Circumventing the difficulties of linking cloud applications into Microsoft's Active Directory has certainly proven a rich furrow for Okta to plow. McKinnon is especially scathing about a Microsoft utility known as Active Directory Federation Services (ADFS), which has allowed customers to plumb cloud applications into their existing Active Directory setup using web services protocols.

"Microsoft puts out this ADFS, so the customers are like, 'Cool, this is going to be easy'. But you have to have multiple different Microsoft servers that have to be set up with your VPN and it's really hard to do," he told me.

"Their move to the cloud is confusing people and we're benefitting from it."

Identity shift

The main reason startups like Okta have been able to make headway against more established vendors such as Microsoft and Oracle is that the cloud has brought a shift in the nature of identity management. People's roles are changing more rapidly and they're participating in a more diverse set of activities, while using a larger number of interchangeable devices.
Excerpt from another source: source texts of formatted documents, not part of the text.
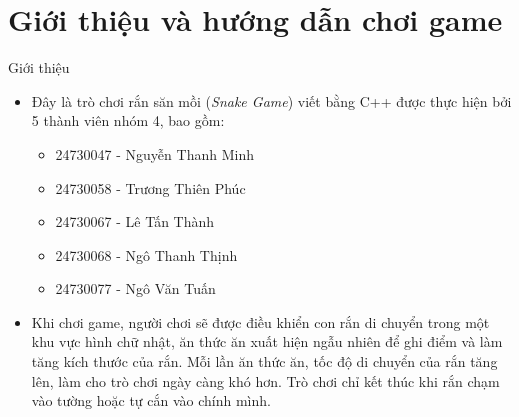 \documentclass{beamer}
\begin{document}
\section{Giới thiệu và hướng dẫn chơi game}
\begin{frame}{Giới thiệu}
    \begin{itemize}
        \item Đây là trò chơi rắn săn mồi (\textit{Snake Game}) viết bằng C++ được thực hiện bởi 5 thành viên nhóm 4, bao gồm:
        \begin{itemize}
            \item 24730047 - Nguyễn Thanh Minh
            \item 24730058 - Trương Thiên Phúc
            \item 24730067 - Lê Tấn Thành
            \item 24730068 - Ngô Thanh Thịnh
            \item 24730077 - Ngô Văn Tuấn
        \end{itemize}
        \item Khi chơi game, người chơi sẽ được điều khiển con rắn di chuyển trong một khu vực hình chữ nhật, ăn thức ăn xuất hiện ngẫu nhiên để ghi điểm và làm tăng kích thước của rắn. Mỗi lần ăn thức ăn, tốc độ di chuyển của rắn tăng lên, làm cho trò chơi ngày càng khó hơn. Trò chơi chỉ kết thúc khi rắn chạm vào tường hoặc tự cắn vào chính mình.
    \end{itemize}
\end{frame}
\end{document}
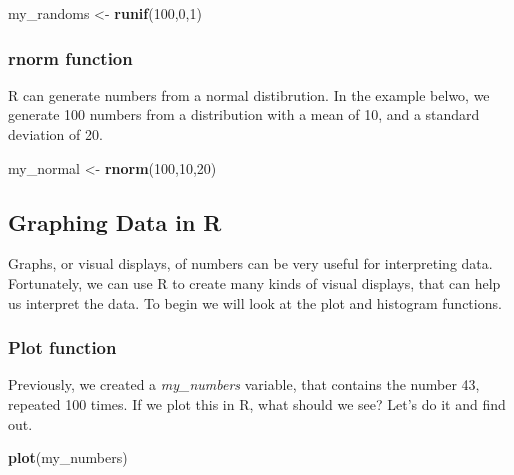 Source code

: \documentclass[]{book}
\newenvironment{Shaded}{\begin{snugshade}}{\end{snugshade}}
\newcommand{\KeywordTok}[1]{\textcolor[rgb]{0.13,0.29,0.53}{\textbf{{#1}}}}
\newcommand{\DecValTok}[1]{\textcolor[rgb]{0.00,0.00,0.81}{{#1}}}
\newcommand{\StringTok}[1]{\textcolor[rgb]{0.31,0.60,0.02}{{#1}}}
\newcommand{\NormalTok}[1]{{#1}}
\theoremstyle{definition}
\theoremstyle{definition}
\theoremstyle{definition}
\theoremstyle{remark}
\begin{document}
\begin{Shaded}
\begin{Highlighting}[]
\NormalTok{my_randoms <-}\StringTok{ }\KeywordTok{runif}\NormalTok{(}\DecValTok{100}\NormalTok{,}\DecValTok{0}\NormalTok{,}\DecValTok{1}\NormalTok{)}
\end{Highlighting}
\end{Shaded}

\subsubsection{rnorm function}\label{rnorm-function}

R can generate numbers from a normal distibrution. In the example belwo,
we generate 100 numbers from a distribution with a mean of 10, and a
standard deviation of 20.

\begin{Shaded}
\begin{Highlighting}[]
\NormalTok{my_normal <-}\StringTok{ }\KeywordTok{rnorm}\NormalTok{(}\DecValTok{100}\NormalTok{,}\DecValTok{10}\NormalTok{,}\DecValTok{20}\NormalTok{)}
\end{Highlighting}
\end{Shaded}

\subsection{Graphing Data in R}\label{graphing-data-in-r}

Graphs, or visual displays, of numbers can be very useful for
interpreting data. Fortunately, we can use R to create many kinds of
visual displays, that can help us interpret the data. To begin we will
look at the plot and histogram functions.

\subsubsection{Plot function}\label{plot-function}

Previously, we created a \emph{my\_numbers} variable, that contains the
number 43, repeated 100 times. If we plot this in R, what should we see?
Let's do it and find out.

\begin{Shaded}
\begin{Highlighting}[]
\KeywordTok{plot}\NormalTok{(my_numbers)}
\end{Highlighting}
\end{Shaded}
\end{document}
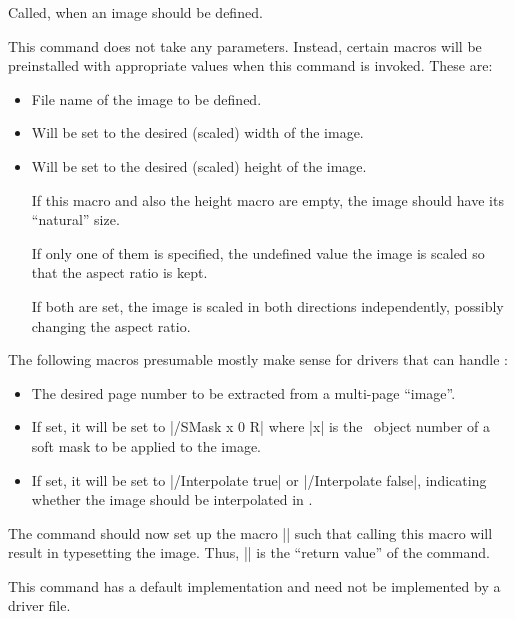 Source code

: \begin{command}{\pgfsys@defineimage}
    Called, when an image should be defined.

    This command does not take any parameters. Instead, certain macros will be
    preinstalled with appropriate values when this command is invoked. These
    are:
    \begin{itemize}
        \item\declare{|\pgf@filename|} File name of the image to be defined.
        \item\declare{|\pgf@imagewidth|} Will be set to the desired (scaled)
            width of the image.
        \item\declare{|\pgf@imageheight|} Will be set to the desired (scaled)
            height of the image.

            If this macro and also the height macro are empty, the image should
            have its ``natural'' size.

            If only one of them is specified, the undefined value the image is
            scaled so that the aspect ratio is kept.

            If both are set, the image is scaled in both directions
            independently, possibly changing the aspect ratio.
    \end{itemize}

    The following macros presumable mostly make sense for drivers that
    can handle \pdf:
    \begin{itemize}
        \item \declare{|\pgf@imagepage|} The desired page number to be
            extracted from a multi-page ``image''.
        \item\declare{|\pgf@imagemask|} If set, it will be set to
            |/SMask x 0 R| where |x| is the \pdf\ object number of a soft mask
            to be applied to the image.
        \item\declare{|\pgf@imageinterpolate|} If set, it will be set to
            |/Interpolate true| or |/Interpolate false|, indicating whether the
            image should be interpolated in \pdf.
    \end{itemize}

    The command should now set up the macro |\pgf@image| such that calling this
    macro will result in typesetting the image. Thus, |\pgf@image| is the
    ``return value'' of the command.

    This command has a default implementation and need not be implemented by a
    driver file.
\end{command}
Identities have to work across enterprise boundaries, too — Okta's most recent new feature is designed to help enterprises manage the identities of their partners and customers.

These changes in the way people are working have led to a need for a more fluid system of access management. As McKinnon explained to me:

"Computing is becoming more people centric. You want IT to be people centric, you don't want it to be technology centric. You want to be thinking about how can we get the right information to the right people to make them effective. Access management — what sits between people and information — is a critical piece of the utility."

Enterprise transition

Okta is growing fast, with 300 enterprise customers as of May, including well-known names such as Clorox and Western Union in the US and Gatwick Airport in the UK. The company's headcount has soared from 50 to 160 employees in the past year and will pass 200 by early next year, McKinnon said.

Several customers see Okta as an overlay that allows them to better manage a hybrid infrastructure. Its ability to act as the initial access point for both on-premise and cloud applications also makes it easier to swap out certain parts of the infrastructure as time goes on, for example replacing ageing on-premise applications as they transition to cloud alternatives.

"What we're building is a system of record for who can go where," McKinnon told me. "We'll be done when every app, every device, every user can connect via Okta."

Fine words indeed but the mission statement is equally applicable to several of Okta's competitors. It's still early days in the evolution of this category of software service and for the moment all of the players have plenty of room to grow. Time will tell which of them can best serve the needs of enterprises as they attempt to marry the on-premise and cloud worlds.